Hungry for more information, and still not really understanding how it all happened (can you tell we stopped history before GCSE?), we headed to the Topography of Terror. Before heading in we walked along the section of the Berlin Wall that still stands outside the museum. It’s imposing, but at the same time it’s almost beyond comprehension that a stretch of concrete could have kept friends and families, two sides of a city, separate for 28 years.
Inside, our thirst for knowledge was most definitely quenched. Spanning all the way from the beginning of WWII to the end and beyond, it was both parts fascinating and overwhelming – tying every person, every organisation and every element into one staggering mass of information. If that wasn’t enough, we spent the rest of the afternoon at the Berlin Story Bunker, reading about the war again, this time starting at Hitler’s birth. It was A LOT, and by the end of the day, I didn’t think I could read anymore, or learn anything for at least a week.

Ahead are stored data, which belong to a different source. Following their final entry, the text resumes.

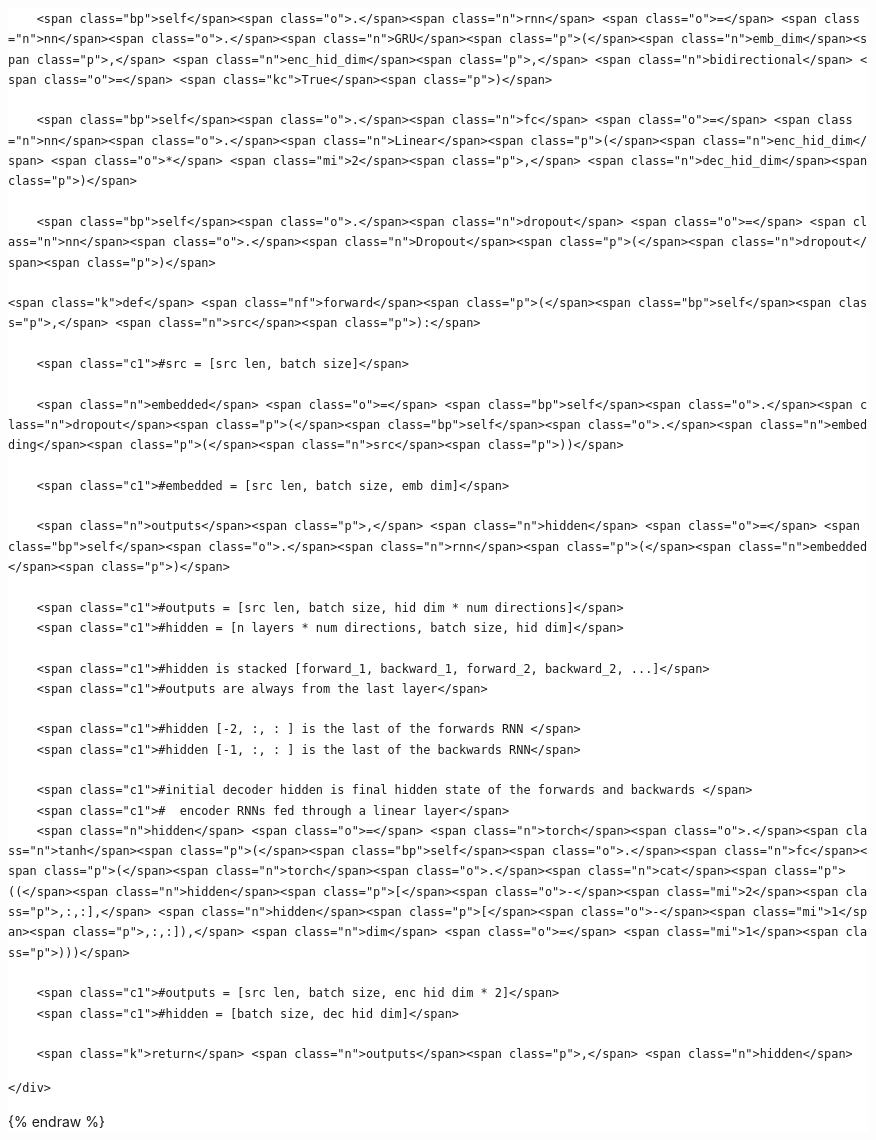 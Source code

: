         
        <span class="bp">self</span><span class="o">.</span><span class="n">rnn</span> <span class="o">=</span> <span class="n">nn</span><span class="o">.</span><span class="n">GRU</span><span class="p">(</span><span class="n">emb_dim</span><span class="p">,</span> <span class="n">enc_hid_dim</span><span class="p">,</span> <span class="n">bidirectional</span> <span class="o">=</span> <span class="kc">True</span><span class="p">)</span>
        
        <span class="bp">self</span><span class="o">.</span><span class="n">fc</span> <span class="o">=</span> <span class="n">nn</span><span class="o">.</span><span class="n">Linear</span><span class="p">(</span><span class="n">enc_hid_dim</span> <span class="o">*</span> <span class="mi">2</span><span class="p">,</span> <span class="n">dec_hid_dim</span><span class="p">)</span>
        
        <span class="bp">self</span><span class="o">.</span><span class="n">dropout</span> <span class="o">=</span> <span class="n">nn</span><span class="o">.</span><span class="n">Dropout</span><span class="p">(</span><span class="n">dropout</span><span class="p">)</span>
        
    <span class="k">def</span> <span class="nf">forward</span><span class="p">(</span><span class="bp">self</span><span class="p">,</span> <span class="n">src</span><span class="p">):</span>
        
        <span class="c1">#src = [src len, batch size]</span>
        
        <span class="n">embedded</span> <span class="o">=</span> <span class="bp">self</span><span class="o">.</span><span class="n">dropout</span><span class="p">(</span><span class="bp">self</span><span class="o">.</span><span class="n">embedding</span><span class="p">(</span><span class="n">src</span><span class="p">))</span>
        
        <span class="c1">#embedded = [src len, batch size, emb dim]</span>
        
        <span class="n">outputs</span><span class="p">,</span> <span class="n">hidden</span> <span class="o">=</span> <span class="bp">self</span><span class="o">.</span><span class="n">rnn</span><span class="p">(</span><span class="n">embedded</span><span class="p">)</span>
                
        <span class="c1">#outputs = [src len, batch size, hid dim * num directions]</span>
        <span class="c1">#hidden = [n layers * num directions, batch size, hid dim]</span>
        
        <span class="c1">#hidden is stacked [forward_1, backward_1, forward_2, backward_2, ...]</span>
        <span class="c1">#outputs are always from the last layer</span>
        
        <span class="c1">#hidden [-2, :, : ] is the last of the forwards RNN </span>
        <span class="c1">#hidden [-1, :, : ] is the last of the backwards RNN</span>
        
        <span class="c1">#initial decoder hidden is final hidden state of the forwards and backwards </span>
        <span class="c1">#  encoder RNNs fed through a linear layer</span>
        <span class="n">hidden</span> <span class="o">=</span> <span class="n">torch</span><span class="o">.</span><span class="n">tanh</span><span class="p">(</span><span class="bp">self</span><span class="o">.</span><span class="n">fc</span><span class="p">(</span><span class="n">torch</span><span class="o">.</span><span class="n">cat</span><span class="p">((</span><span class="n">hidden</span><span class="p">[</span><span class="o">-</span><span class="mi">2</span><span class="p">,:,:],</span> <span class="n">hidden</span><span class="p">[</span><span class="o">-</span><span class="mi">1</span><span class="p">,:,:]),</span> <span class="n">dim</span> <span class="o">=</span> <span class="mi">1</span><span class="p">)))</span>
        
        <span class="c1">#outputs = [src len, batch size, enc hid dim * 2]</span>
        <span class="c1">#hidden = [batch size, dec hid dim]</span>
        
        <span class="k">return</span> <span class="n">outputs</span><span class="p">,</span> <span class="n">hidden</span>
</pre></div>

    </div>
</div>
</div>

</div>
    {% endraw %}
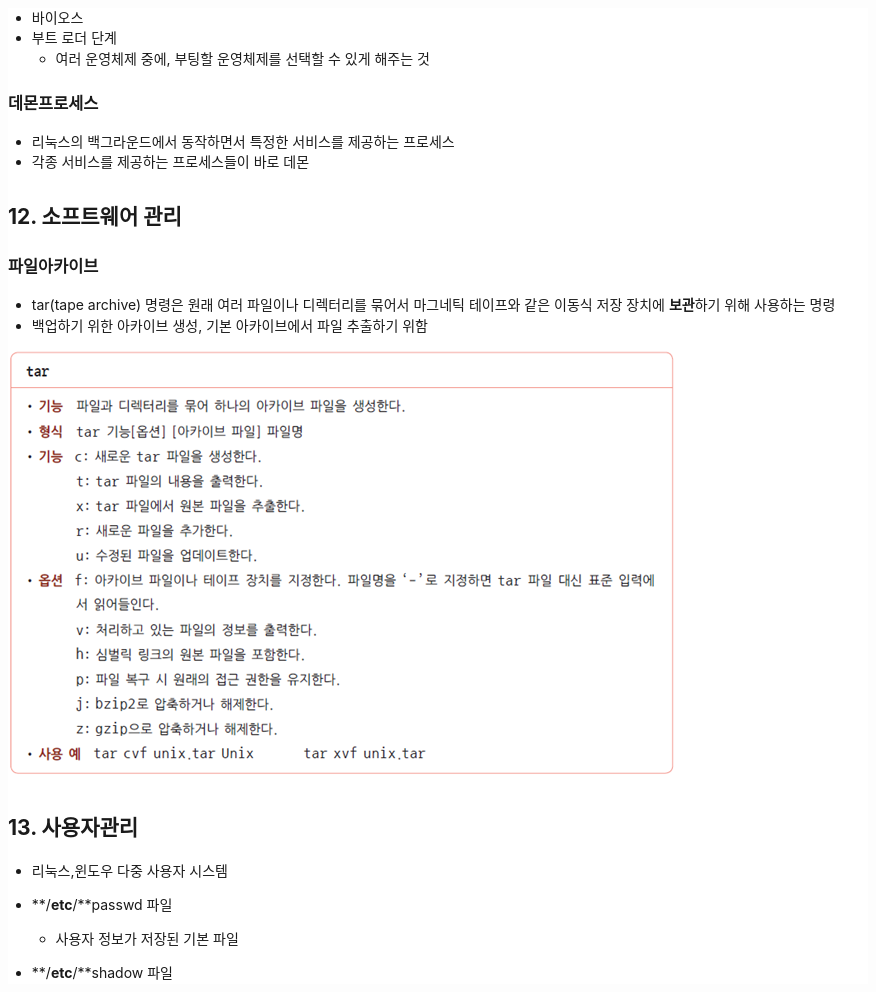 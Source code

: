 

- 바이오스
- 부트 로더 단계
  - 여러 운영체제 중에, 부팅할 운영체제를 선택할 수 있게 해주는 것



### 데몬프로세스

- 리눅스의 백그라운드에서 동작하면서 특정한 서비스를 제공하는 프로세스
- 각종 서비스를 제공하는 프로세스들이 바로 데몬



## 12. 소프트웨어 관리

### 파일아카이브

- tar(tape archive) 명령은 원래 여러 파일이나 디렉터리를 묶어서 마그네틱 테이프와 같은 이동식 저장 장치에 **보관**하기 위해 사용하는 명령
- 백업하기 위한 아카이브 생성, 기본 아카이브에서 파일 추출하기 위함

![](Linux.assets/1565663985658.png)



## 13. 사용자관리

- 리눅스,윈도우 다중 사용자 시스템
- **/**etc**/**passwd 파일
  - 사용자 정보가 저장된 기본 파일

- **/**etc**/**shadow 파일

Needing to recover from our hard day of reading and generally haunting histories, we set off to find a Berlin classic – the Currywurst. I was slightly sceptical but it was delicious, a welcome treat after the intense day we’d had. We retired back to the hostel, bellies full of food and brains full of knowledge.
We were definitely in need of a more wholesome day, so started off with a hearty breakfast in the hostel’s cafe. First up was a trip to Teufelsberg, the abandoned US Cold War listening station in Grunewald Forest, a way out of the city. We jumped on the S-Bahn, then began our walk – which turned out to be much more of a hike through the forest than it needed to be. Google Maps decided to take us up huge (and unnecessary) hills, through the woods and underneath fallen trees, before we finally stumbled out onto the path surrounding the station. It was one of the strangest places I’ve ever been – full of graffiti and incredible street art; super creepy, but super cool. I was really disappointed to find out that you can no longer go up and inside the towers, which would have been even cooler. Apparently, they’ve been told that tourists are no longer allowed inside, which I reckon is code for someone’s injured themselves and the site is now a safety concern. The highlight of the whole place is its abandoned nature, so I was disappointed to find out that they’re turning it into a legit tourist spot. The derelict, dilapidated charm of it might soon be gone. I just wish I could have visited a few years ago and stood on the roof, climbed up the winding passageways and got a real feel of the place.
Legs dead, feet aching, we got on the S-Bahn back into the city to find lunch. We stumbled across a really tasty cafe called Beets&Roots and feasted on burrito bowls, then grabbed a fairtrade free-range eco-friendly home-roasted (code for pretentious) coffee before taking a walk to Museum Island to see the Berlin Dom. We had planned to go up but the weather was miserable and the view wouldn’t have been great, so admiration from the outside did the job instead.
The final stop on the list was the East Side Gallery, a testament to the Berlin Wall and its past, with artwork from artists from all over the world. Some of the art was incredible, and it really was a testament to the wall – it seemed like a great and unifying thing had come out of Berlin’s torrid past. Many of the artworks were painted in 1989 or 1990, the same year or just a year after the Berlin Wall fell. Imagining people reunited from East and West, creating together towards a common good really made it a special sight.